- Born: Adriaen Pietersz. Verwer c. 1655 Rotterdam
- Died: 31 March 1717 (aged 62) Amsterdam
- Occupations: merchant, writer, scholar
- Writing career
- Language: Dutch, Latin
- Subjects: language, religion, maritime law

Signature

= Adriaen Verwer =

Dutch Mennonite merchant, scholar, philosopher and linguist

Adriaen Verwer (Rotterdam, c. 1655 – Amsterdam, 1717) was a Dutch Mennonite merchant, scholar, philosopher and linguist. He wrote books on language, religion and maritime law. He is best known for his grammar Linguae Belgicae, published anonymously in 1707. He is often regarded as the linguistic mentor of his younger friend Lambert ten Kate.

==Life==
Adriaen Pietersz. Verwer was born in Rotterdam in about 1655, the son of Pieter Adriaensz. Verwer. In 1680 he moved to Amsterdam, where he soon became involved in the intellectual life of the city. In 1682 he came into contact with the works and the followers of Baruch Spinoza, whose ideas he did not share. He refuted them in his book 't Mom-Aensicht Der Atheistery Afgerukt, "The mask of atheism torn off", published in 1683. His Inleiding tot de Christelyke Gods-geleertheid, "Introduction to Christian theology", published in 1698, examines the relationship between scientific method and theology, and lays out his belief that religious differences could be resolved by a scientific approach.

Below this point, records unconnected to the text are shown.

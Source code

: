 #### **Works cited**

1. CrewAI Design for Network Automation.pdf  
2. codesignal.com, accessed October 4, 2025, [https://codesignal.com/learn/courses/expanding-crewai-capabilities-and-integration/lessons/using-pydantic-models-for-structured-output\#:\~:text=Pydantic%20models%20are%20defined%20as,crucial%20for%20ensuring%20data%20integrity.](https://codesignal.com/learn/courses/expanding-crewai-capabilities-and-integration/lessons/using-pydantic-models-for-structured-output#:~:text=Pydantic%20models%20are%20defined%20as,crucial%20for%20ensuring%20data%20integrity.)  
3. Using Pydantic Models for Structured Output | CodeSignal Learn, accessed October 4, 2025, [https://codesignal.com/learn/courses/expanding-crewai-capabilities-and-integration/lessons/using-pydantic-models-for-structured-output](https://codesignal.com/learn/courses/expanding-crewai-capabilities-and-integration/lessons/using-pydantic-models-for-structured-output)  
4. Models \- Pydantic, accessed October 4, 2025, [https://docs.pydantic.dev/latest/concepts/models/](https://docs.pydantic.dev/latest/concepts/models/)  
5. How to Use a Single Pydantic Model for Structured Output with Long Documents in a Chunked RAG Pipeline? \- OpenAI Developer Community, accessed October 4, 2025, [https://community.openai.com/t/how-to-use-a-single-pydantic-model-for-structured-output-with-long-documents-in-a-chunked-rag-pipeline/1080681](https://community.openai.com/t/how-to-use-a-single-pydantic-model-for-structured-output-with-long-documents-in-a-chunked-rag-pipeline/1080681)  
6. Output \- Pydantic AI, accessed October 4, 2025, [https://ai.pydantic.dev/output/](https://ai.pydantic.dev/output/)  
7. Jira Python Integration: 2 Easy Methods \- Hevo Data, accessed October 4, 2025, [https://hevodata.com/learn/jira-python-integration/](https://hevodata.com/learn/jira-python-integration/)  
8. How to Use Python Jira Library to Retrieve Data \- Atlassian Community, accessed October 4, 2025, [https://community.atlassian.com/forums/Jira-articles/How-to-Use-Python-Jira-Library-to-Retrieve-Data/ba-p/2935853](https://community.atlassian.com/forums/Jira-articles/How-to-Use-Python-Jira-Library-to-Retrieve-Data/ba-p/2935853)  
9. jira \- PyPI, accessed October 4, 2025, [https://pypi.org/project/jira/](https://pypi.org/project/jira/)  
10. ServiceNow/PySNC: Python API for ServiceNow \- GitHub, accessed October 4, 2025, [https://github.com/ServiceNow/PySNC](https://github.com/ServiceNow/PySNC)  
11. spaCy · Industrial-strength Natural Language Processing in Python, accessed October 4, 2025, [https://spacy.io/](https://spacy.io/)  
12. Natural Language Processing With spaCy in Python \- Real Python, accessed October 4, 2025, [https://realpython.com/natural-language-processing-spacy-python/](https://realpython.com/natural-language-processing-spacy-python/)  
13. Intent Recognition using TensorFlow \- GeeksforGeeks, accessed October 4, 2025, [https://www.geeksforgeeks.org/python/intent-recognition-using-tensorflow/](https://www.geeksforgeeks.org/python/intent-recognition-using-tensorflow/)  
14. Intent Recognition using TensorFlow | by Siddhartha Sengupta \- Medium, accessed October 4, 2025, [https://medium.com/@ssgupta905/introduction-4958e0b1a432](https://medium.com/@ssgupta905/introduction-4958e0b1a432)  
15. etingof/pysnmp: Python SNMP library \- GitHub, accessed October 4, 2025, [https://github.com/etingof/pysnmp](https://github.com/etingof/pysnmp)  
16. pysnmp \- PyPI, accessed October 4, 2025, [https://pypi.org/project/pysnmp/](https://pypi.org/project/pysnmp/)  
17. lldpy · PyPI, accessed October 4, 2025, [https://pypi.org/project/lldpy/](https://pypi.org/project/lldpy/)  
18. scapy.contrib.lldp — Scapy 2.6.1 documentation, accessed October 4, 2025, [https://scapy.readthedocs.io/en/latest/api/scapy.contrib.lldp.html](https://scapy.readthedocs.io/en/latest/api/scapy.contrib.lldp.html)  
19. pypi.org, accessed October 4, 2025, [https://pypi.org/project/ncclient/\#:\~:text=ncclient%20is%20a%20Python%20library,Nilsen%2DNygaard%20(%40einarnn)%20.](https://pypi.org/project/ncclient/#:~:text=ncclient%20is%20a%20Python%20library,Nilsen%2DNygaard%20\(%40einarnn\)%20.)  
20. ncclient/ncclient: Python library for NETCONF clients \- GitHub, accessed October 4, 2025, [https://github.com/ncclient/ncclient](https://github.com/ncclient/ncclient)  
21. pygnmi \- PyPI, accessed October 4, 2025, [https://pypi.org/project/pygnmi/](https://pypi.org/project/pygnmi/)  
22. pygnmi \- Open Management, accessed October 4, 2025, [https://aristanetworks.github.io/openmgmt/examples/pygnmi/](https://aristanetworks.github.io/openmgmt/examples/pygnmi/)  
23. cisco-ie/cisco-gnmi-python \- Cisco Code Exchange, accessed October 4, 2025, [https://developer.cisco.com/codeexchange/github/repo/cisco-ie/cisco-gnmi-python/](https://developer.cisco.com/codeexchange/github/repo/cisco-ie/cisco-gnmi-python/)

In 1707 Verwer published his Linguae Belgicae Idea, grammatica, poetica, rhetorica; deprompta ex adversariis Anonymi Batavi: in usum proximi amici ("Grammar, poetry and rhetoric of the Belgian language, from the notes of an anonymous Dutchman, for the use of a close friend"), in which he criticises the Nederduitsche spraekkunst of Arnold Moonen, published in the previous year and based on the work of earlier writers such as Joost van den Vondel. Between 1708 and 1710 Verwer defended the position he had taken in the work in a number of open letters. His work was an important influence on two Dutch linguists, his friend Lambert ten Kate (1674–1731), and Balthazar Huydecoper (1695–1778). Like Verwer, ten Kate was a Mennonite merchant; his Gemeenschap tussen de Gottische Spraeke en de Nederduytsche, "Relationship between the Gothic language and Dutch", published in 1710, was written at Verwer's request, and consists in part of a letter to "A.V.", i.e., Adriaen Verwer. Verwer sent a presentation copy of this work to Adriaan Reland, professor at the University of Utrecht.

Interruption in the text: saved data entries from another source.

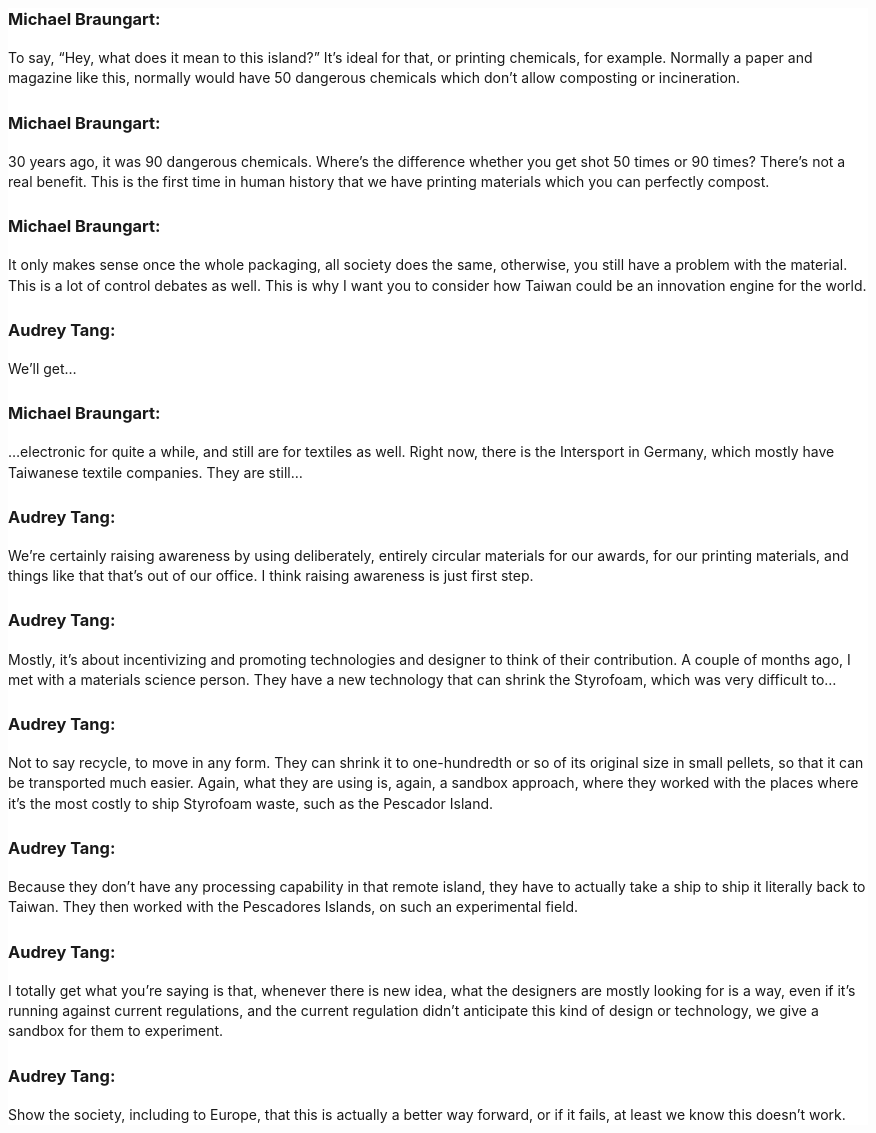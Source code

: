 ### Michael Braungart:
To say, “Hey, what does it mean to this island?” It’s ideal for that, or printing chemicals, for example. Normally a paper and magazine like this, normally would have 50 dangerous chemicals which don’t allow composting or incineration.

### Michael Braungart:
30 years ago, it was 90 dangerous chemicals. Where’s the difference whether you get shot 50 times or 90 times? There’s not a real benefit. This is the first time in human history that we have printing materials which you can perfectly compost.

### Michael Braungart:
It only makes sense once the whole packaging, all society does the same, otherwise, you still have a problem with the material. This is a lot of control debates as well. This is why I want you to consider how Taiwan could be an innovation engine for the world.

### Audrey Tang:
We’ll get…

### Michael Braungart:
…electronic for quite a while, and still are for textiles as well. Right now, there is the Intersport in Germany, which mostly have Taiwanese textile companies. They are still…

### Audrey Tang:
We’re certainly raising awareness by using deliberately, entirely circular materials for our awards, for our printing materials, and things like that that’s out of our office. I think raising awareness is just first step.

### Audrey Tang:
Mostly, it’s about incentivizing and promoting technologies and designer to think of their contribution. A couple of months ago, I met with a materials science person. They have a new technology that can shrink the Styrofoam, which was very difficult to…

### Audrey Tang:
Not to say recycle, to move in any form. They can shrink it to one-hundredth or so of its original size in small pellets, so that it can be transported much easier. Again, what they are using is, again, a sandbox approach, where they worked with the places where it’s the most costly to ship Styrofoam waste, such as the Pescador Island.

### Audrey Tang:
Because they don’t have any processing capability in that remote island, they have to actually take a ship to ship it literally back to Taiwan. They then worked with the Pescadores Islands, on such an experimental field.

### Audrey Tang:
I totally get what you’re saying is that, whenever there is new idea, what the designers are mostly looking for is a way, even if it’s running against current regulations, and the current regulation didn’t anticipate this kind of design or technology, we give a sandbox for them to experiment.

### Audrey Tang:
Show the society, including to Europe, that this is actually a better way forward, or if it fails, at least we know this doesn’t work.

Verwer's work on maritime law, Nederlants see-rechten, avaryen, en bodemeryen, "Dutch maritime law, damages, and loans", was published in 1711. It was his most successful book and was reprinted in 1716, in 1730 and in 1764.

Verwer took a keen amateur interest in mathematics, and particularly admired Isaac Newton. His copy of the first edition of the Philosophiae naturalis principia mathematica (1687), extensively annotated in his hand, is preserved in the Universiteitsbibliotheek Utrecht.

Adriaen Verwer died in Amsterdam on 31 March 1717.

==Published works==
The published works of Adriaen Verwer include:
- 't Mom-Aensicht Der Atheistery Afgerukt door een Verhandeling van den Aengeboren Stand Der Menschen, Vervattende niet alleen een Betoogh van de Rechtsinnige Stellinge, maer ook voornamentlijk een Grondige Wederlegging van de tegenstrijdige Waen-gevoelens en in't bysonder van de geheele Sede-Konst, Van Benedictus de Spinoza. Amsterdam:Wilhelmus Goeree, 1683.
- Inleiding tot de Christelyke Gods-geleertheid. Amsterdam: Jan Rieuwertz, 1698.
- Linguae Belgicae Idea, grammatica, poetica, rhetorica; deprompta ex adversariis Anonymi Batavi: in usum proximi amici. Amstelaedami: excudit Franciscus Halma, MDCCVII (1707). Reprinted 1783.
- Nederlants see-rechten; avaryen; en bodemeryen: begrepen in de gemeene costuimen vander see; de placcaten van Keiser Karel den Vijfden, 1551; en Koning Filips den II. 1563; 't Tractaet van Mr. Quintyn Weitsen van de Nederlandsche avaryen: ende daerenboven in eene verhandlinge nopende het recht der Hollantsche bodemeryen. Verklaert met aenteikeningen, ook met keurige Bijlagen; en 't laetste nieuw-gemaekt; door Adriaen Verwer. Amsterdam: Jan Boom, 1711. Reprinted 1716, 1730 and 1764.